»»

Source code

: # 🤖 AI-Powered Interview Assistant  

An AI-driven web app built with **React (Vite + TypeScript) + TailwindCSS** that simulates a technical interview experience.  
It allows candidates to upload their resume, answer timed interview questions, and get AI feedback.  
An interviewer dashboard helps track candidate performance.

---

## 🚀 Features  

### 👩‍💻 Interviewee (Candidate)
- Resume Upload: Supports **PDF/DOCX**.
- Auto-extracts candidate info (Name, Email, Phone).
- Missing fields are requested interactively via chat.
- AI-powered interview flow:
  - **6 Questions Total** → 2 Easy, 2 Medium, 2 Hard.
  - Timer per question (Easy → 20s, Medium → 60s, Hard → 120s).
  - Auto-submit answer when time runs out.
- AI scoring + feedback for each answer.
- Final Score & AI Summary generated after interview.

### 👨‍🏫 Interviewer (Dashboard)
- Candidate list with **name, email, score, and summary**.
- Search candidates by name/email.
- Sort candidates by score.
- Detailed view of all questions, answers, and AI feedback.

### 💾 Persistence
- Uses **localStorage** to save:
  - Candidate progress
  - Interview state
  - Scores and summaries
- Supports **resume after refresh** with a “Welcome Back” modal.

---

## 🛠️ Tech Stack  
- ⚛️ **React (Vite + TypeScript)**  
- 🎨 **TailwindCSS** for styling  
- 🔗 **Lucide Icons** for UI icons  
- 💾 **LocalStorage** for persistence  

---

««

*TASK OBJECTIVE*:
From the material above, retype precisely the lines between the line holding "- **6 Questions" and the line holding "### 👨‍🏫 Interviewer (Dashboard)", inclusive, and nothing beyond them.

*WRITTEN SOLUTION*:
  - **6 Questions Total** → 2 Easy, 2 Medium, 2 Hard.
  - Timer per question (Easy → 20s, Medium → 60s, Hard → 120s).
  - Auto-submit answer when time runs out.
- AI scoring + feedback for each answer.
- Final Score & AI Summary generated after interview.

### 👨‍🏫 Interviewer (Dashboard)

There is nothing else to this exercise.